Bruxelles, 17octobre(APIC/CIP) Plus d’une centaine de prêtres ont été

tués depuis avril 1994 dans les neuf diocèses du Rwanda. A cette liste

officielle déjà lourde et probablement incomplète, on pourrait ajouter de

nombreux diacres et grands séminaristes tués en cachette soit dans des paroisses soit dans leurs familles. D’après les chiffres publiés, c’est le

diocèse de Nyundo qui a le plus souffert avec à son compte 32 prêtres tués

ou portés disparus.

Le Jesuit Refugee Service-Europe (JRS) vient de publier un document de

65 pages, première version provisoire, sur la situation de l’Eglise au

Rwanda. Ce document veut être à la fois un témoignage des différents massacres qui ont frappé ce pays mais aussi conserver en mémoire les nombreuses

victimes tombées. Les diverses congrégations ont dû évacuer leurs membres.

Les religieux et religieuses étrangers ont été forcés de regagner leurs

pays d’origine pour des raisons de sécurité, abandonnant malgré eux les religieux rwandais à leur triste sort.

Ce recueil d’informations a été rédigé à la demande de plusieurs Congrégations et organisations d’Eglise qui ont voulu faire la lumière sur la

difficulté et le danger de leur présence sur place.
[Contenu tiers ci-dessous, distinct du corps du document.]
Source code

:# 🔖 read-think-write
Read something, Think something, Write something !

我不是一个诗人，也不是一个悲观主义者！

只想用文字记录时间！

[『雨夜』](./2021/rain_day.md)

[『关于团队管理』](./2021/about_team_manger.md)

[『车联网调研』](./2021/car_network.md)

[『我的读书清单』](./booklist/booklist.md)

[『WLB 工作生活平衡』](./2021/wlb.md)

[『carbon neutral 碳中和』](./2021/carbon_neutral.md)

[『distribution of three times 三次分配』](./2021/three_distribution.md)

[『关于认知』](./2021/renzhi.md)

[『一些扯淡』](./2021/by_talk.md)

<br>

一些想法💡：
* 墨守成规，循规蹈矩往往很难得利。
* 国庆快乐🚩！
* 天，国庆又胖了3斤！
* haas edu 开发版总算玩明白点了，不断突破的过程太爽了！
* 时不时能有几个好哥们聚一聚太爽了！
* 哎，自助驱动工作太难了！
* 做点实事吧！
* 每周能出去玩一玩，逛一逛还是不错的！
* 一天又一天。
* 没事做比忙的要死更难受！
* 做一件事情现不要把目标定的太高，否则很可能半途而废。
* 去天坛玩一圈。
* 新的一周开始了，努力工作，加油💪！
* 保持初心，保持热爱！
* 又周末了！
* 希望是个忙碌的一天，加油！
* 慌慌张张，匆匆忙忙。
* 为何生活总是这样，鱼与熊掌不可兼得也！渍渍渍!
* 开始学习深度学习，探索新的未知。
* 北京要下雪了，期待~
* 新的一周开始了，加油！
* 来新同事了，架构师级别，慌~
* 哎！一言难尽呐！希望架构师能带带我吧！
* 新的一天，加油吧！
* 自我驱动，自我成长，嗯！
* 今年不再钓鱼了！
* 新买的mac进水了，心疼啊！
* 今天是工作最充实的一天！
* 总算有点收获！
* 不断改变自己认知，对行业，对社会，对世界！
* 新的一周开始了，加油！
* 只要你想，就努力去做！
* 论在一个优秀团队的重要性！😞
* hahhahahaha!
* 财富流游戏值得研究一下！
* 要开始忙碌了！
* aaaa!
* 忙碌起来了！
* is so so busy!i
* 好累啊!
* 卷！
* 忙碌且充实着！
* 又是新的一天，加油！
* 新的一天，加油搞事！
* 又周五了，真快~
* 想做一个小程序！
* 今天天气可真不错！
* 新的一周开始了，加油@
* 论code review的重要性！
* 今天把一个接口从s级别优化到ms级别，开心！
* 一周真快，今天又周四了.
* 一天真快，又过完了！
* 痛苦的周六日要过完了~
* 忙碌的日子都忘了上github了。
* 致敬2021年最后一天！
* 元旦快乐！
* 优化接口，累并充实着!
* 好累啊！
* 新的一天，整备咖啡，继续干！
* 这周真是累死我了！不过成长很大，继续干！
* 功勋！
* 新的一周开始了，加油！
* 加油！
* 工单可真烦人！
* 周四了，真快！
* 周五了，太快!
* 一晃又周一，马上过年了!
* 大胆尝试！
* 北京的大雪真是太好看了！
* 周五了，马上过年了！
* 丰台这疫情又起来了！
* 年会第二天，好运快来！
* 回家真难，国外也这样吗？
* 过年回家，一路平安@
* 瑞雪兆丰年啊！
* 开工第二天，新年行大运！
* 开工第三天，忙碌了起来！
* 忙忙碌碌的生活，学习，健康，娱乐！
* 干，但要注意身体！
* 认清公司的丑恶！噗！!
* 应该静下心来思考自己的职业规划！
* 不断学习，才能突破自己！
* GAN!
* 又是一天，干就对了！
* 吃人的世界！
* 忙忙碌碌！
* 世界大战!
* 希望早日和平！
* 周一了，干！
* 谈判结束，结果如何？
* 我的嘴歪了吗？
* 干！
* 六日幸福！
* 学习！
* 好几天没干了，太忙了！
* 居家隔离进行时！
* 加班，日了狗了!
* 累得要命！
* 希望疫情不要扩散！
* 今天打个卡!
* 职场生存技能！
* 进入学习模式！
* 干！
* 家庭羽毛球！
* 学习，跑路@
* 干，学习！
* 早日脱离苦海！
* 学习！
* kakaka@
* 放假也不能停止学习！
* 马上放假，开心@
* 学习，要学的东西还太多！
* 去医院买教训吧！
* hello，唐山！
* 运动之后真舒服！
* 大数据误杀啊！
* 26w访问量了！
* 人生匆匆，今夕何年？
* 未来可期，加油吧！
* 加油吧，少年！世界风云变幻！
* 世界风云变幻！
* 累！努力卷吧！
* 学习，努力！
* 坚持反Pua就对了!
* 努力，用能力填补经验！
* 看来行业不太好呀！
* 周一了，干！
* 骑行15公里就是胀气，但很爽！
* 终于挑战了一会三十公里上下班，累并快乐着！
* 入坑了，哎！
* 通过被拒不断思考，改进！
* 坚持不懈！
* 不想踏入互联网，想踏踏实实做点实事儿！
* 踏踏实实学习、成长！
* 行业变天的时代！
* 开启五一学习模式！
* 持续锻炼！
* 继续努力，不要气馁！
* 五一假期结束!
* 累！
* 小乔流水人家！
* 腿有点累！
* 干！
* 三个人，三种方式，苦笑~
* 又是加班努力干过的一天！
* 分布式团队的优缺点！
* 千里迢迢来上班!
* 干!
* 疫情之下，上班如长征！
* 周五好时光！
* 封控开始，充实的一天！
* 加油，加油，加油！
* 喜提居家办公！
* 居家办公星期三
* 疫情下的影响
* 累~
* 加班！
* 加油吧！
Une autre partie de ce

rapport illustre les différentes actions de soutien qui s’opèrent au Rwanda, notamment par des ONG.

Les auteurs ont conscience de l’imperfection de ce document et espèrent

y remédier dans une seconde édition dont la publication est prévue pour le

début de l’année 1995.

Un dossier de «Dialogue»

De son côté, «Dialogue», revue d’information et de réflexion chrétienne

publiée au Rwanda depuis 27 ans, s’est installée provisoirement à Bruxelles. Son dernier numéro (juin-juillet 1994), tiré à 1.500 exemplaires (le

tirage au Rwanda était de plus de 3.000 exemplaires) présente également un

dossier impressionnant de témoignages sur la tragédie du Rwanda. Même si

ces témoignages proviennent surtout de religieux européens et évoquent peu

l’attitude du Front patriotique de libération du Rwanda (FPR), ils fournissent des éléments incontestables. On y trouve aussi la liste des prêtres,

religieux, religieuses et laïcs consacrés qui ont été tués.

Radio pour la Paix

Le comité de radio «Amahoro» (Radio pour la Paix) annonce de son côté

qu’elle a commencé à émettre en kinyarwanda à destination du Rwanda et des

pays environnants. Le consortium de production, situé à Bruxelles, regroupe

en premier lieu les responsables des émissions, actuellement des membres de

la Société Civile Rwandaise, qui regroupe six ensembles: les ONG de développement (rwandaises et internationales), les associations de défense des

droits de l’homme, des associations religieuses, des associations professionnelles, des syndicats et des associations paysannes. Les membres de la

Société Civile Rwandaise sont soutenus par des ONG européennes et par Amnesty International.

Un double bain de sang

La situation reste difficile. «L’ex-armée rwandaise hutu terrorise la

population, surtout dans les camps de réfugiés. D’autre part, au Rwanda,

des milliers de Hutus ont été condamnés sommairement et exécutés par le

Front Patriotique Rwandais, composé surtout de Tutsis», écrit le Bulletin

d’Information Africaine (ANB-BIA) des Pères Blancs à Bruxelles, dans une

déclaration sur «le double bain de sang» qui perdure au Rwanda.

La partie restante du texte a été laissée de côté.